Cardinal József Mindszenty (pronounced yor-zhef meend-sen-tee) (1892_1975) was a Hungarian Cardinal and steadfast opponent of the Hungarian communist regime.
Mindszenty was born József Pehm on March 29, 1892, in Csehimindszent, Austria-Hungary. He became a priest in 1915. In 1917 the first of his books, Motherhood, was published. He was arrested under the Béla Kun government in 1919. He adopted his new name - part of his home village's name - in the 1930s.
He also joined the Smallholder's Party in this period, in opposition to the Fascist Arrow Cross. He was arrested again in 1944 for his opposition to the government, and charged with treason.
On March 29, 1944, he was consecrated bishop of Veszprém.
In April 1945 he was released from prison. Later that year he was appointed Primate of Hungary and Archbishop of Esztergom (the seat of the head of the Roman Catholic Church in Hungary).
On December 26, 1948, he was arrested again and accused of treason, conspiracy, and offences against the current laws. Shortly before his arrest he wrote a note to the effect that he had not been involved in any conspiracy, and any confession he would make would be the result of duress.
On February 3, 1949, his trial was opened. On February 8, Mindszenty was sentenced to life imprisonment for treason against the Hungarian Communist government. His "confession of guilt" is believed to have been a result of drugging and torture. He had refused to permit Roman Catholic schools in Hungary to be secularised.
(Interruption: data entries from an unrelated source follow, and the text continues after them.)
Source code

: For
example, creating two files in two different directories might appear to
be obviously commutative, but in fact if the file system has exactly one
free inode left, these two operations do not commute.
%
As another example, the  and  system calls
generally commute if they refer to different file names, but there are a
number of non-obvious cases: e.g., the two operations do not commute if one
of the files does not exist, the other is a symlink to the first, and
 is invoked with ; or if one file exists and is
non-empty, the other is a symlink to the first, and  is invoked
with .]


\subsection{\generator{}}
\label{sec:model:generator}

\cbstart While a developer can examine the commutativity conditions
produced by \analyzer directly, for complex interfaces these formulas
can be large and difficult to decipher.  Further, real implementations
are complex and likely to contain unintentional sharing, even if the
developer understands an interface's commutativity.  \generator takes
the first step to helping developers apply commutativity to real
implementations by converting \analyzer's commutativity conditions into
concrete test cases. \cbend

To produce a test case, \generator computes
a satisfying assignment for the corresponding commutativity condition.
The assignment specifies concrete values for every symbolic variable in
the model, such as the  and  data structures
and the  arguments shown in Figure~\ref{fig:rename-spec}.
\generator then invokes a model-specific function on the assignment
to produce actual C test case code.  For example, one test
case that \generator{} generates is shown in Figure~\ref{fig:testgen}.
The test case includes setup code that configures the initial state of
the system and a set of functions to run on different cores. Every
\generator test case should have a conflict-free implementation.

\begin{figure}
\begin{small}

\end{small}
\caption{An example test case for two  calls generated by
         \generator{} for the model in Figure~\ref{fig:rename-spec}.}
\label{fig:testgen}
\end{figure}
At his trial he declared the note he had written about statements made under duress to be null and void. On February 12, Pope Pius XII announced the excommunication of all persons involved in the trial and conviction of Mindszenty.
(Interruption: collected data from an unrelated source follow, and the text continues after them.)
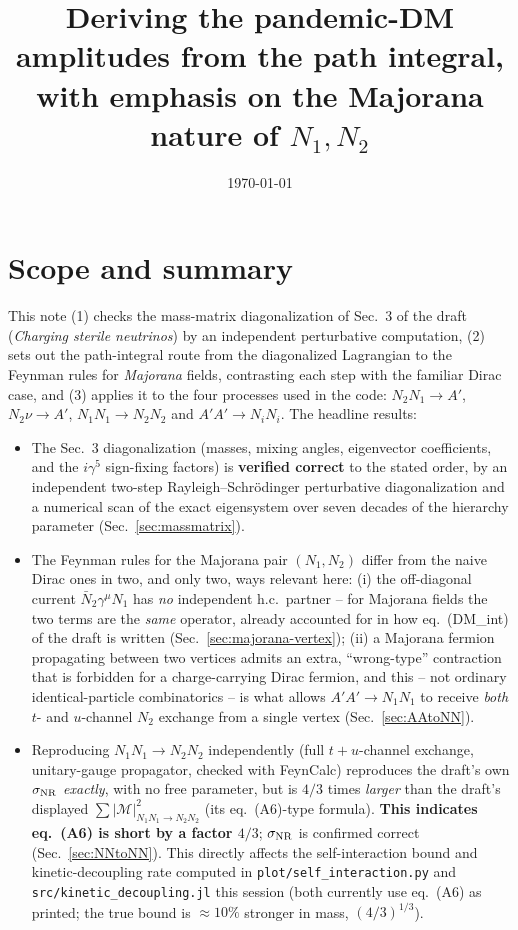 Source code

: \documentclass[11pt,a4paper]{article}
\title{Deriving the pandemic-DM amplitudes from the path integral,\\
\large with emphasis on the Majorana nature of $N_1,N_2$}
\author{}
\date{\today}
\newcommand{\Msq}{|\mathcal{M}|^2}
\newcommand{\code}[1]{\texttt{#1}}
\newcommand{\Ap}{A'}
\begin{document}
\maketitle

\section*{Scope and summary}

This note (1) checks the mass-matrix diagonalization of Sec.~3 of the draft
(\emph{Charging sterile neutrinos}) by an independent perturbative
computation, (2) sets out the path-integral route from the diagonalized
Lagrangian to the Feynman rules for \emph{Majorana} fields, contrasting each
step with the familiar Dirac case, and (3) applies it to the four processes
used in the code: $N_2N_1\to\Ap$, $N_2\nu\to\Ap$, $N_1N_1\to N_2N_2$ and
$\Ap\Ap\to N_iN_i$. The headline results:
\begin{itemize}
  \item The Sec.~3 diagonalization (masses, mixing angles, eigenvector
    coefficients, and the $i\gamma^5$ sign-fixing factors) is
    \textbf{verified correct} to the stated order, by an independent
    two-step Rayleigh--Schr\"odinger perturbative diagonalization and a
    numerical scan of the exact eigensystem over seven decades of the
    hierarchy parameter (Sec.~\ref{sec:massmatrix}).
  \item The Feynman rules for the Majorana pair $(N_1,N_2)$ differ from the
    naive Dirac ones in two, and only two, ways relevant here: (i) the
    off-diagonal current $\bar N_2\gamma^\mu N_1$ has \emph{no} independent
    h.c.\ partner -- for Majorana fields the two terms are the \emph{same}
    operator, already accounted for in how eq.~(DM\_int) of the draft is
    written (Sec.~\ref{sec:majorana-vertex}); (ii) a Majorana fermion
    propagating between two vertices admits an extra, ``wrong-type''
    contraction that is forbidden for a charge-carrying Dirac fermion, and
    this -- not ordinary identical-particle combinatorics -- is what allows
    $\Ap\Ap\to N_1N_1$ to receive \emph{both} $t$- and $u$-channel $N_2$
    exchange from a single vertex (Sec.~\ref{sec:AAtoNN}).
  \item Reproducing $N_1N_1\to N_2N_2$ independently (full $t+u$-channel
    exchange, unitary-gauge propagator, checked with FeynCalc) reproduces the
    draft's own $\sigma_{\rm NR}$ \emph{exactly}, with no free parameter, but
    is $4/3$ times \emph{larger} than the draft's displayed
    $\sum\Msq_{N_1N_1\to N_2N_2}$ (its eq.~(A6)-type formula). \textbf{This
    indicates eq.~(A6) is short by a factor $4/3$}; $\sigma_{\rm NR}$ is
    confirmed correct (Sec.~\ref{sec:NNtoNN}). This directly affects the
    self-interaction bound and kinetic-decoupling rate computed in
    \code{plot/self\_interaction.py} and \code{src/kinetic\_decoupling.jl}
    this session (both currently use eq.~(A6) as printed; the true bound is
    $\approx10\%$ stronger in mass, $(4/3)^{1/3}$).
\end{itemize}
\end{document}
On October 30, 1956, during the Hungarian Uprising, Mindszenty was released from prison and he returned to Budapest the next day. On November 2 he praised the insurgents. The following day he made a radio broadcast in favour of recent anti_communist developments. When the Soviets invaded Hungary again on November 4, Mindszenty sought Imre Nagy's advice, and was granted political asylum at the US embassy in Budapest. He then rejected requests by the Vatican to leave Hungary for many years. It was only in 1971, upon the entreaty of US President Richard Nixon, that Mindszenty moved to Vienna, Austria, where he spent his last years.
In 1974 he retired from his posts and published his memoirs. He died May 6, 1975, in Vienna.